» HOW TO COMPLETE THIS TASK: Find the lines holding the string "polimi" in the data, then copy all of them.

» MATERIAL TO PROCESS:
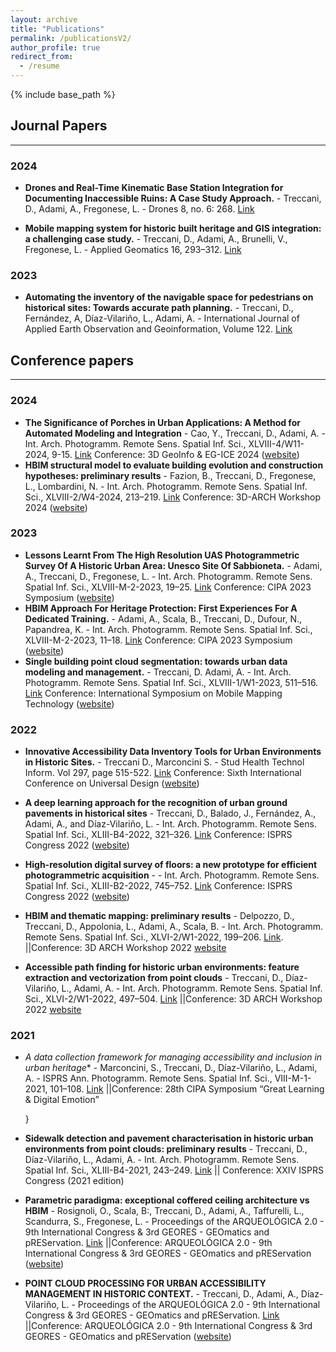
 ```yaml
---
layout: archive
title: "Publications"
permalink: /publicationsV2/
author_profile: true
redirect_from:
  - /resume
---
```


{% include base_path %}

## Journal Papers
* * *

### 2024

* **Drones and Real-Time Kinematic Base Station Integration for Documenting Inaccessible Ruins: A Case Study Approach.** - Treccani, D., Adami, A., Fregonese, L. - Drones 8, no. 6: 268. 
[Link](https://doi.org/10.3390/drones8060268)

*  **Mobile mapping system for historic built heritage and GIS integration: a challenging case study.** - Treccani, D., Adami, A., Brunelli, V., Fregonese, L. - Applied Geomatics 16, 293–312. [Link](https://doi.org/10.1007/s12518-024-00555-w)

### 2023

*  **Automating the inventory of the navigable space for pedestrians on historical sites: Towards accurate path planning.** - Treccani, D., Fernández, A, Díaz-Vilariño, L., Adami, A. - International Journal of Applied Earth Observation and Geoinformation, Volume 122. [Link](https://doi.org/10.1016/j.jag.2023.103400)

  
## Conference papers
* * *
### 2024
* **The Significance of Porches in Urban Applications: A Method for Automated Modeling and Integration** - Cao, Y., Treccani, D., Adami, A. - Int. Arch. Photogramm. Remote Sens. Spatial Inf. Sci., XLVIII-4/W11-2024, 9-15. [Link](https://doi.org/10.5194/isprs-archives-XLVIII-4-W11-2024-9-2024)    Conference: 3D GeoInfo & EG-ICE 2024 ([website](https://3dgeoinfoeg-ice.webs.uvigo.es/3dgeoinfo))
* **HBIM structural model to evaluate building evolution and construction hypotheses: preliminary results** - Fazion, B., Treccani, D., Fregonese, L., Lombardini, N. - Int. Arch. Photogramm. Remote Sens. Spatial Inf. Sci., XLVIII-2/W4-2024, 213–219. [Link](https://doi.org/10.5194/isprs-archives-XLVIII-2-W4-2024-213-2024)   Conference: 3D-ARCH Workshop 2024 ([website](https://3darch.fbk.eu/))
  
### 2023
* **Lessons Learnt From The High Resolution UAS Photogrammetric Survey Of A Historic Urban Area: Unesco Site Of Sabbioneta.** - Adami, A., Treccani, D.,  Fregonese, L. -  Int. Arch. Photogramm. Remote Sens. Spatial Inf. Sci., XLVIII-M-2-2023, 19–25. [Link](https://doi.org/10.5194/isprs-archives-XLVIII-M-2-2023-19-2023)    Conference: CIPA 2023 Symposium ([website](https://www.cipa2023florence.org/))
* **HBIM Approach For Heritage Protection: First Experiences For A Dedicated Training.** - Adami, A., Scala, B., Treccani, D., Dufour, N.,  Papandrea, K. - Int. Arch. Photogramm. Remote Sens. Spatial Inf. Sci., XLVIII-M-2-2023, 11–18. [Link](https://doi.org/10.5194/isprs-archives-XLVIII-M-2-2023-11-2023)   Conference: CIPA 2023 Symposium ([website](https://www.cipa2023florence.org/))
*  **Single building point cloud segmentation: towards urban data modeling and management.** - Treccani, D. Adami, A. - Int. Arch. Photogramm. Remote Sens. Spatial Inf. Sci., XLVIII-1/W1-2023, 511–516. [Link](https://doi.org/10.5194/isprs-archives-XLVIII-1-W1-2023-511-2023)    Conference: International Symposium on Mobile Mapping Technology ([website](https://www.cirgeo.unipd.it/mmt/))

### 2022
*  **Innovative Accessibility Data Inventory Tools for Urban Environments in Historic Sites.** - Treccani D., Marconcini S. - Stud Health Technol Inform. Vol 297, page 515-522. [Link](http://doi:10.3233/SHTI220881)    Conference: Sixth International Conference on Universal Design ([website](https://ud2022.unibs.it/))
*  **A deep learning approach for the recognition of urban ground pavements in historical sites** - Treccani, D., Balado, J., Fernández, A., Adami, A., and Díaz-Vilariño, L. - Int. Arch. Photogramm. Remote Sens. Spatial Inf. Sci., XLIII-B4-2022, 321–326. [Link](https://doi.org/10.5194/isprs-archives-XLIII-B4-2022-321-2022)    Conference: ISPRS Congress 2022 ([website](https://www.isprs2022-nice.com/))
*   **High-resolution digital survey of floors: a new prototype for efficient photogrammetric acquisition** - - Int. Arch. Photogramm. Remote Sens. Spatial Inf. Sci., XLIII-B2-2022, 745–752. [Link](https://doi.org/10.5194/isprs-archives-XLIII-B2-2022-745-2022)   Conference: ISPRS Congress 2022 ([website](https://www.isprs2022-nice.com/))
* **HBIM and thematic mapping: preliminary results** - Delpozzo, D., Treccani, D., Appolonia, L., Adami, A., Scala, B. - Int. Arch. Photogramm. Remote Sens. Spatial Inf. Sci., XLVI-2/W1-2022, 199–206. [Link](https://doi.org/10.5194/isprs-archives-XLVI-2-W1-2022-199-2022). ||Conference: 3D ARCH Workshop 2022 [website]( https://www.sitech-3dsurvey.polimi.it/?p=3303)

* **Accessible path finding for historic urban environments: feature extraction and vectorization from point clouds** - Treccani, D., Díaz-Vilariño, L., Adami, A. - Int. Arch. Photogramm. Remote Sens. Spatial Inf. Sci., XLVI-2/W1-2022, 497–504. [Link](https://doi.org/10.5194/isprs-archives-XLVI-2-W1-2022-497-2022)  ||Conference: 3D ARCH Workshop 2022 [website]( https://www.sitech-3dsurvey.polimi.it/?p=3303)

  
### 2021

* *A data collection framework for managing accessibility and inclusion in urban heritage** - Marconcini, S., Treccani, D., Díaz-Vilariño, L., Adami, A. - ISPRS Ann. Photogramm. Remote Sens. Spatial Inf. Sci., VIII-M-1-2021, 101–108. [Link](https://doi.org/10.5194/isprs-annals-VIII-M-1-2021-101-2021)  ||Conference: 28th CIPA Symposium “Great Learning & Digital Emotion” 
   
   }
  
* **Sidewalk detection and pavement characterisation in historic urban environments from point clouds: preliminary results** - Treccani, D., Díaz-Vilariño, L.,  Adami, A. - Int. Arch. Photogramm. Remote Sens. Spatial Inf. Sci., XLIII-B4-2021, 243–249. [Link](https://doi.org/10.5194/isprs-archives-XLIII-B4-2021-243-2021)   || Conference: XXIV ISPRS Congress (2021 edition) 

* **Parametric paradigma: exceptional coffered ceiling architecture vs HBIM** - Rosignoli, O., Scala, B:, Treccani, D., Adami, A., Taffurelli, L., Scandurra, S., Fregonese, L. - Proceedings of the ARQUEOLÓGICA 2.0 - 9th International Congress & 3rd GEORES - GEOmatics and pREServation. [Link](https://doi.org/10.4995/arqueologica9.2021.12140) ||Conference: ARQUEOLÓGICA 2.0 - 9th International Congress & 3rd GEORES - GEOmatics and pREServation ([website](http://arqueo9-geores3.webs.upv.es))

  
* **POINT CLOUD PROCESSING FOR URBAN ACCESSIBILITY MANAGEMENT IN HISTORIC CONTEXT.** - Treccani, D., Adami, A., Díaz-Vilariño, L. - Proceedings of the ARQUEOLÓGICA 2.0 - 9th International Congress \& 3rd GEORES - GEOmatics and pREServation. [Link](https://doi.org/10.4995/arqueologica9.2021.13259) ||Conference: ARQUEOLÓGICA 2.0 - 9th International Congress & 3rd GEORES - GEOmatics and pREServation ([website](http://arqueo9-geores3.webs.upv.es))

» RESULT:
* **HBIM and thematic mapping: preliminary results** - Delpozzo, D., Treccani, D., Appolonia, L., Adami, A., Scala, B. - Int. Arch. Photogramm. Remote Sens. Spatial Inf. Sci., XLVI-2/W1-2022, 199–206. [Link](https://doi.org/10.5194/isprs-archives-XLVI-2-W1-2022-199-2022). ||Conference: 3D ARCH Workshop 2022 [website]( https://www.sitech-3dsurvey.polimi.it/?p=3303)
* **Accessible path finding for historic urban environments: feature extraction and vectorization from point clouds** - Treccani, D., Díaz-Vilariño, L., Adami, A. - Int. Arch. Photogramm. Remote Sens. Spatial Inf. Sci., XLVI-2/W1-2022, 497–504. [Link](https://doi.org/10.5194/isprs-archives-XLVI-2-W1-2022-497-2022)  ||Conference: 3D ARCH Workshop 2022 [website]( https://www.sitech-3dsurvey.polimi.it/?p=3303)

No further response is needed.